● Data in this exercise
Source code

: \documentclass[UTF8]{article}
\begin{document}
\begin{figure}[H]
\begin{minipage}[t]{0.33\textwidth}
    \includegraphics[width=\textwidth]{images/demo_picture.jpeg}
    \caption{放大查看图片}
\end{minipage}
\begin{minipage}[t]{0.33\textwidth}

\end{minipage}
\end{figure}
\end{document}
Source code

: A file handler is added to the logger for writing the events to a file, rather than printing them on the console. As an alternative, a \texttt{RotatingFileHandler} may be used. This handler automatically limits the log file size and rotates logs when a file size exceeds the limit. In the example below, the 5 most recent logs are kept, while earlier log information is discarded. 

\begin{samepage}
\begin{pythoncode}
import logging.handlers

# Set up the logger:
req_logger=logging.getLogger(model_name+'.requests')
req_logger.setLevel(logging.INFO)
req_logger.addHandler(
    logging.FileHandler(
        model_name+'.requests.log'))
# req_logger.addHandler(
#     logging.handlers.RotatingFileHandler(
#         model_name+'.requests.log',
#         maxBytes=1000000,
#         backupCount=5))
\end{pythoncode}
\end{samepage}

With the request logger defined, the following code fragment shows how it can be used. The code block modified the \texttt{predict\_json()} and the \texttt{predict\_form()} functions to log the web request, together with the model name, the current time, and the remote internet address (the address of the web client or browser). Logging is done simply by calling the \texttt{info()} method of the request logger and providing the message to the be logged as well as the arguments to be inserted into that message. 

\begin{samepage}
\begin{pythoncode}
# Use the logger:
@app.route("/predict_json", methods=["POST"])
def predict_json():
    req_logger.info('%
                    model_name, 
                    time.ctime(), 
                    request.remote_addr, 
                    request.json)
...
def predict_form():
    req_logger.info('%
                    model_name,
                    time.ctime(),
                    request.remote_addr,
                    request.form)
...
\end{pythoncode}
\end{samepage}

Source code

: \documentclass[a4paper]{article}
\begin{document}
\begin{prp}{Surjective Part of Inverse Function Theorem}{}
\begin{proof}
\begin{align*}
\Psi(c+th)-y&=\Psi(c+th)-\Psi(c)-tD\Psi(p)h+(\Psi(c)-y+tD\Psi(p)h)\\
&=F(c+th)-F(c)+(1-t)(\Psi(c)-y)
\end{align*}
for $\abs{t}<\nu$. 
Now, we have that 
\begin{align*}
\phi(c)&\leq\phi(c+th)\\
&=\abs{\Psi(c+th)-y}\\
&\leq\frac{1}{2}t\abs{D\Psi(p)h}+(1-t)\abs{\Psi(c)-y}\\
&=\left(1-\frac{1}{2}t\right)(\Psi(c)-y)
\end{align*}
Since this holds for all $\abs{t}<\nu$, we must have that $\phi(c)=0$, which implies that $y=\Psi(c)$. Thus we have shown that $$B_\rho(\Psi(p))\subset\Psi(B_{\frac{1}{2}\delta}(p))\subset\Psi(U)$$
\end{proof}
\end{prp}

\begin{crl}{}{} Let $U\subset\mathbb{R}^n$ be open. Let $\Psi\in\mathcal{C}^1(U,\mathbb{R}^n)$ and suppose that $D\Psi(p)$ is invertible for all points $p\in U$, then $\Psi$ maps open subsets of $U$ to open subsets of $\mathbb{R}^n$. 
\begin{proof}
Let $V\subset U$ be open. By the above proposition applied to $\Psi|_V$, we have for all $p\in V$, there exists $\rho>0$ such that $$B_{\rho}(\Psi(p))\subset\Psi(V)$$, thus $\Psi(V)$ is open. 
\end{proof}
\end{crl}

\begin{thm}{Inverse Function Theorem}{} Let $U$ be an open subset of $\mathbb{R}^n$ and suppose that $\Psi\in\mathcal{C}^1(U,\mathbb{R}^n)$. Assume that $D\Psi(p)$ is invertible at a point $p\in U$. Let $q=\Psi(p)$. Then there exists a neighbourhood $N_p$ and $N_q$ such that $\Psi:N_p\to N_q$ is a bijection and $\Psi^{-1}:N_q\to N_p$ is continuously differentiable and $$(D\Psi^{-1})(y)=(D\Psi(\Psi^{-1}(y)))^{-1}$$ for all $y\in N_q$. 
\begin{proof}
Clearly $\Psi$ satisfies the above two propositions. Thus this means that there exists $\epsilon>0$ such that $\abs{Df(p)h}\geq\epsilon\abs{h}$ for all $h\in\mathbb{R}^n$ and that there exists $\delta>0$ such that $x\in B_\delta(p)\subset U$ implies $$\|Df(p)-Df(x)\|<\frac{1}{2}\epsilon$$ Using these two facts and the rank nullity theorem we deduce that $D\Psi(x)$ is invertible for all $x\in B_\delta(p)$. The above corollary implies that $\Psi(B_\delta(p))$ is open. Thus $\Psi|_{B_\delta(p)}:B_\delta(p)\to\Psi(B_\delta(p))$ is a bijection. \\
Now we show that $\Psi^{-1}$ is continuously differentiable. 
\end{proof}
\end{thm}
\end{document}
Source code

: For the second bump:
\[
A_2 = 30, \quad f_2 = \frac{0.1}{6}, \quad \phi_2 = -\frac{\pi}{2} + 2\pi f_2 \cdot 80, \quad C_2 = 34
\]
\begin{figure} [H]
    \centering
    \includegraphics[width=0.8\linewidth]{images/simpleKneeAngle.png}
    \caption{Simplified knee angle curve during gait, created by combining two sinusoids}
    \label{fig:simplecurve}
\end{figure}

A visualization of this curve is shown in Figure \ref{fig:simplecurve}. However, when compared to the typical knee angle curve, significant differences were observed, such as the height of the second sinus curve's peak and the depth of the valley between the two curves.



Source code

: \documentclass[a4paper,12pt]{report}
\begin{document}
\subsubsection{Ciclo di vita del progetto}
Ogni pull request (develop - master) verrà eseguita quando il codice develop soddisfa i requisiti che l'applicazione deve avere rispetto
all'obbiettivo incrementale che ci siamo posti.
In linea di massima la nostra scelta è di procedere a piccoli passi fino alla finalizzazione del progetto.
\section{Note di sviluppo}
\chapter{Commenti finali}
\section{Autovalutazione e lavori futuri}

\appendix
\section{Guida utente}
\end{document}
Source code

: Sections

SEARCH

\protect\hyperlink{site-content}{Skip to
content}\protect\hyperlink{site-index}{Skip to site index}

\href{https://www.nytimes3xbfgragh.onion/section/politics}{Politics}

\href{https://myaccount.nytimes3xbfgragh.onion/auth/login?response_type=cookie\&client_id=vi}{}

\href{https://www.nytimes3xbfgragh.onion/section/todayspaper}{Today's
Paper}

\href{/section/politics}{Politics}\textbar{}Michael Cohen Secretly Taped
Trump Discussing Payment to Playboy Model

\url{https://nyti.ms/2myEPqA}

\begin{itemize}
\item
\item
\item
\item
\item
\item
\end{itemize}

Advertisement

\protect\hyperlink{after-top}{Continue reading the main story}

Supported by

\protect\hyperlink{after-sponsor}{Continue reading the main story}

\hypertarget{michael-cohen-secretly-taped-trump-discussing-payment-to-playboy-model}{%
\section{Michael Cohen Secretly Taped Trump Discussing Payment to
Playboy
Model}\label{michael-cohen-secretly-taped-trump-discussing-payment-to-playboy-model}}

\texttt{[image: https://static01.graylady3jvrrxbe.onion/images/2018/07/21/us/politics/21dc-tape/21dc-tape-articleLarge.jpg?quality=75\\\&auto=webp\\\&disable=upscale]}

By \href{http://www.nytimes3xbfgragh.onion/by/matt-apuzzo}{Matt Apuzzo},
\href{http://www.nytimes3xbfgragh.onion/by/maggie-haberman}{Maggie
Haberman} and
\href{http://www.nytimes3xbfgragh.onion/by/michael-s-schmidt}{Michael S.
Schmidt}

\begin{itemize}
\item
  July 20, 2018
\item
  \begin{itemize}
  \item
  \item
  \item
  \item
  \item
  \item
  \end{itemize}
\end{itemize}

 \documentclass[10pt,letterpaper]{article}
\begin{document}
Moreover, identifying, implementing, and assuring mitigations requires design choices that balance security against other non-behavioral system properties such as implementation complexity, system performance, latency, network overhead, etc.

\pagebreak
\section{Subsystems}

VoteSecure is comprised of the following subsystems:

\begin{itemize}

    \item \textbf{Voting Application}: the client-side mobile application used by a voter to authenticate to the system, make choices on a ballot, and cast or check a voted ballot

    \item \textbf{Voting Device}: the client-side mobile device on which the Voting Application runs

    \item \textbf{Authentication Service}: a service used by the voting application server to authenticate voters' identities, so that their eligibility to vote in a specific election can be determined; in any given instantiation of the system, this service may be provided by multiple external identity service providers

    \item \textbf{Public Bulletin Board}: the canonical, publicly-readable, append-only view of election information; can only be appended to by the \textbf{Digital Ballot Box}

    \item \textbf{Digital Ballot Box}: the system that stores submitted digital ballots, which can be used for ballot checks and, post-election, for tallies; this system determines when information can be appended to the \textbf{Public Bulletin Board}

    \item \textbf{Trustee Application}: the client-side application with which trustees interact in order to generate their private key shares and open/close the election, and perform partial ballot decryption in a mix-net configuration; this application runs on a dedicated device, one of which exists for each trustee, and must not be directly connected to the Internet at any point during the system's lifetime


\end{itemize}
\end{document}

● Exercise goal
Whenever a line of the material holds the word "continuously", copy it out.

● Your solution
\begin{thm}{Inverse Function Theorem}{} Let $U$ be an open subset of $\mathbb{R}^n$ and suppose that $\Psi\in\mathcal{C}^1(U,\mathbb{R}^n)$. Assume that $D\Psi(p)$ is invertible at a point $p\in U$. Let $q=\Psi(p)$. Then there exists a neighbourhood $N_p$ and $N_q$ such that $\Psi:N_p\to N_q$ is a bijection and $\Psi^{-1}:N_q\to N_p$ is continuously differentiable and $$(D\Psi^{-1})(y)=(D\Psi(\Psi^{-1}(y)))^{-1}$$ for all $y\in N_q$. 
Now we show that $\Psi^{-1}$ is continuously differentiable. 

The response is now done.